Nos queda mucho más que hacer que ver en la
televisión como el mundo se acaba. Entre otras cosas, pensar, pensar en la vida
diaria y sus cosillas interesantes. Nos cruzamos cara a cara con la verdad tantas
veces que no la terminamos de ver hasta que no la tenemos tan cerca que la
podemos llegar a rozar con la punta de los dedos. La verdad no tiene forma
física ni apenas material no es algo que podamos coger, es algo que simplemente
podemos sentir.
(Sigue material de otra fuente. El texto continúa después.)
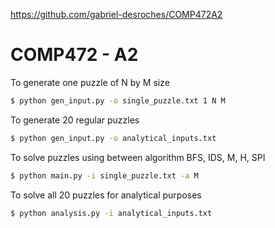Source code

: https://github.com/gabriel-desroches/COMP472A2

# COMP472 - A2
To generate one puzzle of N by M size
```bash
$ python gen_input.py -o single_puzzle.txt 1 N M
```
To generate 20 regular puzzles
```bash
$ python gen_input.py -o analytical_inputs.txt
```
To solve puzzles using between algorithm BFS, IDS, M, H, SPI 
```bash
$ python main.py -i single_puzzle.txt -a M
```
To solve all 20 puzzles for analytical purposes
```bash
$ python analysis.py -i analytical_inputs.txt
```
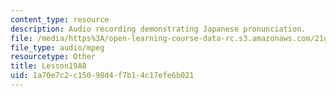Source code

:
 ```yaml
---
content_type: resource
description: Audio recording demonstrating Japanese pronunciation.
file: /media/https%3A/open-learning-course-data-rc.s3.amazonaws.com/21g-504-japanese-iv-spring-2009/1a70e7c2c15098d4f7b14c17efe6b021_Lesson19A8.mp3
file_type: audio/mpeg
resourcetype: Other
title: Lesson19A8
uid: 1a70e7c2-c150-98d4-f7b1-4c17efe6b021
---
```

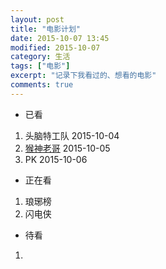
 ```yaml
---
layout: post
title: "电影计划"				
date: 2015-10-07 13:45
modified: 2015-10-07				
category: 生活
tags: ["电影"]
excerpt: "记录下我看过的、想看的电影"
comments: true
---
```


* 已看
 1. 头脑特工队 2015-10-04
 2. [猴神老哥][Bajrangi Bhaijaan] 2015-10-05
 3. PK 2015-10-06
 
* 正在看
 1. 琅琊榜
 2. 闪电侠
 
* 待看
 1. 




[Bajrangi Bhaijaan]: http://movie.douban.com/subject/26393561/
Que nos entrará por los sentidos y causará en nosotros un sentimiento
de rechazo inmediato de todo lo cotidiano, nos hará volcarnos en esa sensación
y guardarla para siempre en un rincón privilegiado del subconsciente, para
saborearla cada vez que nos sintamos solos, angustiados o perdidos en nuestra
cavilaciones, para hacernos ver que importantes y es que todo eso que en un
momento nos hizo sentir únicos, elegidos, privilegiados, tocados por la mano de
un ser incorpóreo y que nos acompañó de una forma inigualablemente humana, de
vez en cuando, deja caer de nuevo sobre nosotros una chispa de luz que nos guíe
a través de una monótona vida, nihilista, absurda e intrascendente.
La verdad
es subjetiva, claro está que cada uno acepta por verdad aquello que le
conviene, sino de que existirían las religiones, la economía, las guerras o,
mismamente, el arte; la verdad es llegar a eso que de una forma puramente
personal nos inquieta sobremanera, descubrir la pasta de la que estamos hechos,
buscarnos a nosotros mismos en función a un espacio cambiante, un vaivén de
imágenes que nuestro cerebro interpreta tal y como le conviene ya que cada
hombre es un mundo y cada mundo es diferente, simple, complejo o vacío. Bueno,
que me desvío de la idea principal, la idea de la verdad, porque no es otra
cosa que eso. Una idea, una idea que nos hace, de vez en cuando, ser felices.
¿Pero al final que nos quedan? Mentiras. Mentiras para llegar a la comprensión. Solo hay mentiras y con ellas lo que quieres es decir toda la verdad.